*Task to carry out*
Your answer should reproduce the full set of records exactly as given.
———
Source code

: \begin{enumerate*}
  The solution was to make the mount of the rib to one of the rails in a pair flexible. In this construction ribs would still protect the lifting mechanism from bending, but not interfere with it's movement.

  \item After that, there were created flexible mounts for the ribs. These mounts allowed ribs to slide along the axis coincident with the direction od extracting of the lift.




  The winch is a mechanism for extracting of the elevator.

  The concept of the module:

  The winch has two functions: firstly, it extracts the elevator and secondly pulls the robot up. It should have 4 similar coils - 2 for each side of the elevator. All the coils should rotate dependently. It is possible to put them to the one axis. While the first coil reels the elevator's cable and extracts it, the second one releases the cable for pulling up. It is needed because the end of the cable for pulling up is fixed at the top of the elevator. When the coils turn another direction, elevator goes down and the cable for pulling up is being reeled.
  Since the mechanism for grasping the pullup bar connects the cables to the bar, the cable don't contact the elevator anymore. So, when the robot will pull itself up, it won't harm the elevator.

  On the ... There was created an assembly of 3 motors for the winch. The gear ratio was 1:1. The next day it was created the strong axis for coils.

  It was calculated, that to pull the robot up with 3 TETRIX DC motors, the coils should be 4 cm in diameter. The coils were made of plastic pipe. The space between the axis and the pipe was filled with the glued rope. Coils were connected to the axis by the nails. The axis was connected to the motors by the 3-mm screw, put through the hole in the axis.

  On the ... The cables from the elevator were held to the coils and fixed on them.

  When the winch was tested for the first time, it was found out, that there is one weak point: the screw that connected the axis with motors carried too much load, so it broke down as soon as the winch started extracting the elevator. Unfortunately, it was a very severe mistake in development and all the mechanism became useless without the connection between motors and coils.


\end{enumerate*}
———
*Exercise result*
Source code

: \begin{enumerate*}
  The solution was to make the mount of the rib to one of the rails in a pair flexible. In this construction ribs would still protect the lifting mechanism from bending, but not interfere with it's movement.

  \item After that, there were created flexible mounts for the ribs. These mounts allowed ribs to slide along the axis coincident with the direction od extracting of the lift.




  The winch is a mechanism for extracting of the elevator.

  The concept of the module:

  The winch has two functions: firstly, it extracts the elevator and secondly pulls the robot up. It should have 4 similar coils - 2 for each side of the elevator. All the coils should rotate dependently. It is possible to put them to the one axis. While the first coil reels the elevator's cable and extracts it, the second one releases the cable for pulling up. It is needed because the end of the cable for pulling up is fixed at the top of the elevator. When the coils turn another direction, elevator goes down and the cable for pulling up is being reeled.
  Since the mechanism for grasping the pullup bar connects the cables to the bar, the cable don't contact the elevator anymore. So, when the robot will pull itself up, it won't harm the elevator.

  On the ... There was created an assembly of 3 motors for the winch. The gear ratio was 1:1. The next day it was created the strong axis for coils.

  It was calculated, that to pull the robot up with 3 TETRIX DC motors, the coils should be 4 cm in diameter. The coils were made of plastic pipe. The space between the axis and the pipe was filled with the glued rope. Coils were connected to the axis by the nails. The axis was connected to the motors by the 3-mm screw, put through the hole in the axis.

  On the ... The cables from the elevator were held to the coils and fixed on them.

  When the winch was tested for the first time, it was found out, that there is one weak point: the screw that connected the axis with motors carried too much load, so it broke down as soon as the winch started extracting the elevator. Unfortunately, it was a very severe mistake in development and all the mechanism became useless without the connection between motors and coils.


\end{enumerate*}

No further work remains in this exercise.